In considering the potential for an ethology of artificial intelligence (AI), we are venturing into uncharted territory. The idea of observing and studying AI behavior as we would an animal’s seems, at first glance, to be an attempt to anthropo- or biomorphize technology. However, as AI systems like large language models become increasingly complex, the need to understand these systems through their behavior becomes more pressing. In fact, the complexity and opaqueness of these systems often necessitate an approach akin to ethology, the study of animal behavior.
This also goes to the heart of the question around explainability. What an explanation really is, is a surprisingly deep question. One fairly clear view in philosophy is that explanations exist at different levels – and ethology is a way to frame a nested hierarchy of explanations into a comprehensive explanation of behavior over all. An ethological explanation is composed of layers of explanations.
One formulation of this is that of Niko Tinbergen, who approaches animal behavior from four primary angles: adaptation, phylogeny, mechanism, and ontogeny. Applying these lenses to the study of AI presents unique challenges, but it also potentially offers us new ways of understanding these complex systems – a nested system of explanations.
The first question of adaptation–why the AI is performing the behavior–might seem straightforward in the case of AI, as its behaviors are generally determined by human-defined goals and objectives. However, as AI becomes more complex and capable of self-learning, this question becomes more intricate. The AI may develop behaviors that optimize its performance in unexpected ways, making the question of why it is behaving in a certain way less straightforward.
Phylogeny, or the evolutionary history of a behavior, is a concept that might seem out of place when applied to AI. Unlike biological entities, AI does not evolve through natural selection over generations. However, AI does have a form of phylogeny if we consider the iterative development and improvement of AI models as a kind of evolution. Understanding the ‘phylogeny’ of an AI system could involve tracing back its development, examining the various iterations it went through, and the changes made at each step.
Mechanism, or what triggers the behavior, is perhaps the easiest to apply to AI, as it involves the inner workings of the system.

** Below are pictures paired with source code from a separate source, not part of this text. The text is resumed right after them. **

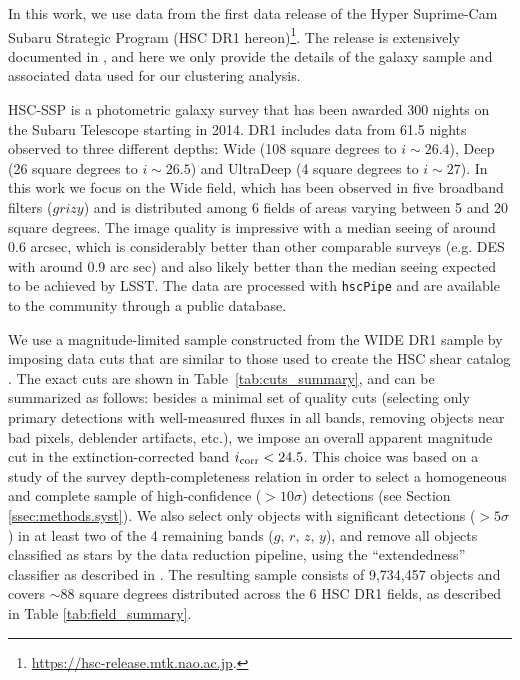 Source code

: \documentclass[a4paper,11pt]{article}
\begin{document}
  In this work, we use data from the first data release of the Hyper Suprime-Cam Subaru Strategic Program (HSC DR1 hereon)\footnote{\url{https://hsc-release.mtk.nao.ac.jp}.}. The release is extensively documented in \cite{2018PASJ...70S...8A}, and here we only provide the details of the galaxy sample and associated data used for our clustering analysis.

  HSC-SSP is a photometric galaxy survey that has been awarded 300 nights on the Subaru Telescope starting in 2014. DR1 includes data from 61.5 nights observed to three different depths: Wide (108 square degrees to $i\sim 26.4$), Deep (26 square degrees to $i\sim26.5$) and UltraDeep (4 square degrees to $i\sim 27$). In this work we focus on the Wide field, which has been observed in five broadband filters ($grizy$) and is distributed among 6 fields  of areas varying between 5 and 20 square degrees. The image quality is impressive with a median seeing of around 0.6 arcsec, which is considerably better than other comparable surveys (e.g. DES with around 0.9 arc sec) and also likely better than the median seeing expected to be achieved by LSST. The data are processed with \texttt{hscPipe} \cite{2018PASJ...70S...5B} and are available to the community through a public database.
  
  We use a magnitude-limited sample constructed from the WIDE DR1 sample by imposing data cuts that are similar to those used to create the HSC shear catalog \cite{2018PASJ...70S..25M}. The exact cuts are shown in Table~\ref{tab:cuts_summary}, and can be summarized as follows: besides a minimal set of quality cuts (selecting only primary detections with well-measured fluxes in all bands, removing objects near bad pixels, deblender artifacts, etc.), we impose an overall apparent magnitude cut in the extinction-corrected band $i_{\rm corr}<24.5$. This choice was based on a study of the survey depth-completeness relation in order to select a homogeneous and complete sample of high-confidence ($>10\sigma$) detections (see Section \ref{ssec:methods.syst}). We also select only objects with significant detections ($>5\sigma$) in at least two of the 4 remaining bands ($g,\,r,\,z,\,y$), and remove all objects classified as stars by the data reduction pipeline, using the ``extendedness'' classifier as described in \cite{2018PASJ...70S..25M,2018PASJ...70S...5B}. The resulting sample consists of 9,734,457 objects and covers $\sim88$ square degrees distributed across the 6 HSC DR1 fields, as described in Table \ref{tab:field_summary}.
\end{document}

However, as AI systems grow more complex and their decision-making processes more opaque, understanding these mechanisms becomes more challenging. This is particularly the case with machine learning models where the exact decision-making process is not always easily extractable or understandable.This is where traditional explainability questions often end up.
Finally, ontogeny, or how behavior develops over an individual’s lifetime, presents another intriguing lens through which to view AI. While AIs do not have lifetimes in the biological sense, they do have operational lifespans during which their behavior can change significantly, especially in the case of learning models. Observing how an AI’s behavior changes over time, in response to new data or changes in its operating environment, could provide valuable insights into its functioning.
So, can we develop an ethology of AI? The application of Tinbergen’s questions to AI is certainly challenging, but not impossible. While some aspects of these questions require modification or reinterpretation, they provide a potentially fruitful framework for understanding the behavior of complex AI systems. In fact, they might become necessary tools given the increasing complexity of these systems.
Refusing this approach, we risk confining ourselves solely to mechanistic explanations of AI behavior. Such a narrow view would limit our understanding of AI and potentially blind us to significant aspects of their operation and implications. By embracing an ethological approach, we can gain a more holistic and nuanced understanding of these complex systems, aiding us in their development, management, and integration into society. As we continue to create and interact with increasingly sophisticated AI, the need for such understanding will only grow more urgent.
Now, we can also take this another level and study man-machine complex systems, and the resulting ethology of technology in use here. This will allow us to find even better ways of understanding risks and weaknesses in the systems. Our focus on understanding how the technical systems work is misplaced when the reality is that it is the technologies in human use we need to understand – and when we defer to systems, and how they can be designed to avoid that we defer to them when we – and they – have the least understanding of what is going on. 1 See this intriguing argument for models stating they do not know when their confidence levels sink below a certain threshold.
This mix of anthropology and ethology could well develop into a key skill in the very near future.
- 1See this intriguing argument for models stating they do not know when their confidence levels sink below a certain threshold.